Required action: Print every entry again exactly, with no pictures.

Information shown:
******

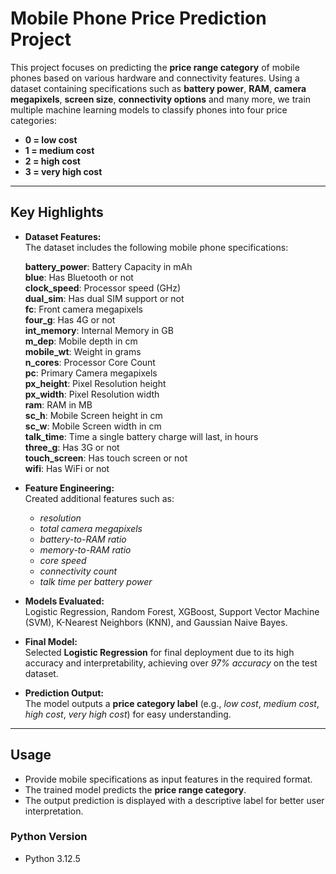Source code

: # Mobile Phone Price Prediction Project

This project focuses on predicting the **price range category** of mobile phones based on various hardware and connectivity features. Using a dataset containing specifications such as **battery power**, **RAM**, **camera megapixels**, **screen size**, **connectivity options** and many more, we train multiple machine learning models to classify phones into four price categories: 

- **0 = low cost**  
- **1 = medium cost**  
- **2 = high cost**  
- **3 = very high cost**

---

## Key Highlights

- **Dataset Features:**  
  The dataset includes the following mobile phone specifications:  

   **battery_power**: Battery Capacity in mAh  
   **blue**: Has Bluetooth or not  
   **clock_speed**: Processor speed (GHz)  
   **dual_sim**: Has dual SIM support or not  
   **fc**: Front camera megapixels  
   **four_g**: Has 4G or not  
   **int_memory**: Internal Memory in GB  
   **m_dep**: Mobile depth in cm  
   **mobile_wt**: Weight in grams  
   **n_cores**: Processor Core Count  
   **pc**: Primary Camera megapixels  
   **px_height**: Pixel Resolution height  
   **px_width**: Pixel Resolution width  
   **ram**: RAM in MB  
   **sc_h**: Mobile Screen height in cm  
   **sc_w**: Mobile Screen width in cm  
   **talk_time**: Time a single battery charge will last, in hours  
   **three_g**: Has 3G or not  
   **touch_screen**: Has touch screen or not  
   **wifi**: Has WiFi or not  


- **Feature Engineering:**  
  Created additional features such as:  
  - *resolution* 
  - *total camera megapixels*   
  - *battery-to-RAM ratio*  
  - *memory-to-RAM ratio*  
  - *core speed*   
  - *connectivity count*  
  - *talk time per battery power*

- **Models Evaluated:**  
  Logistic Regression, Random Forest, XGBoost, Support Vector Machine (SVM), K-Nearest Neighbors (KNN), and Gaussian Naive Bayes.

- **Final Model:**  
  Selected **Logistic Regression** for final deployment due to its high accuracy and interpretability, achieving over *97% accuracy* on the test dataset.

- **Prediction Output:**  
  The model outputs a **price category label** (e.g., *low cost*, *medium cost*, *high cost*, *very high cost*) for easy understanding.

---

## Usage

- Provide mobile specifications as input features in the required format.
- The trained model predicts the **price range category**.
- The output prediction is displayed with a descriptive label for better user interpretation.

### Python Version

- Python 3.12.5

******

Solution for this task:
Source code

: # Mobile Phone Price Prediction Project

This project focuses on predicting the **price range category** of mobile phones based on various hardware and connectivity features. Using a dataset containing specifications such as **battery power**, **RAM**, **camera megapixels**, **screen size**, **connectivity options** and many more, we train multiple machine learning models to classify phones into four price categories: 

- **0 = low cost**  
- **1 = medium cost**  
- **2 = high cost**  
- **3 = very high cost**

---

## Key Highlights

- **Dataset Features:**  
  The dataset includes the following mobile phone specifications:  

   **battery_power**: Battery Capacity in mAh  
   **blue**: Has Bluetooth or not  
   **clock_speed**: Processor speed (GHz)  
   **dual_sim**: Has dual SIM support or not  
   **fc**: Front camera megapixels  
   **four_g**: Has 4G or not  
   **int_memory**: Internal Memory in GB  
   **m_dep**: Mobile depth in cm  
   **mobile_wt**: Weight in grams  
   **n_cores**: Processor Core Count  
   **pc**: Primary Camera megapixels  
   **px_height**: Pixel Resolution height  
   **px_width**: Pixel Resolution width  
   **ram**: RAM in MB  
   **sc_h**: Mobile Screen height in cm  
   **sc_w**: Mobile Screen width in cm  
   **talk_time**: Time a single battery charge will last, in hours  
   **three_g**: Has 3G or not  
   **touch_screen**: Has touch screen or not  
   **wifi**: Has WiFi or not  


- **Feature Engineering:**  
  Created additional features such as:  
  - *resolution* 
  - *total camera megapixels*   
  - *battery-to-RAM ratio*  
  - *memory-to-RAM ratio*  
  - *core speed*   
  - *connectivity count*  
  - *talk time per battery power*

- **Models Evaluated:**  
  Logistic Regression, Random Forest, XGBoost, Support Vector Machine (SVM), K-Nearest Neighbors (KNN), and Gaussian Naive Bayes.

- **Final Model:**  
  Selected **Logistic Regression** for final deployment due to its high accuracy and interpretability, achieving over *97% accuracy* on the test dataset.

- **Prediction Output:**  
  The model outputs a **price category label** (e.g., *low cost*, *medium cost*, *high cost*, *very high cost*) for easy understanding.

---

## Usage

- Provide mobile specifications as input features in the required format.
- The trained model predicts the **price range category**.
- The output prediction is displayed with a descriptive label for better user interpretation.

### Python Version

- Python 3.12.5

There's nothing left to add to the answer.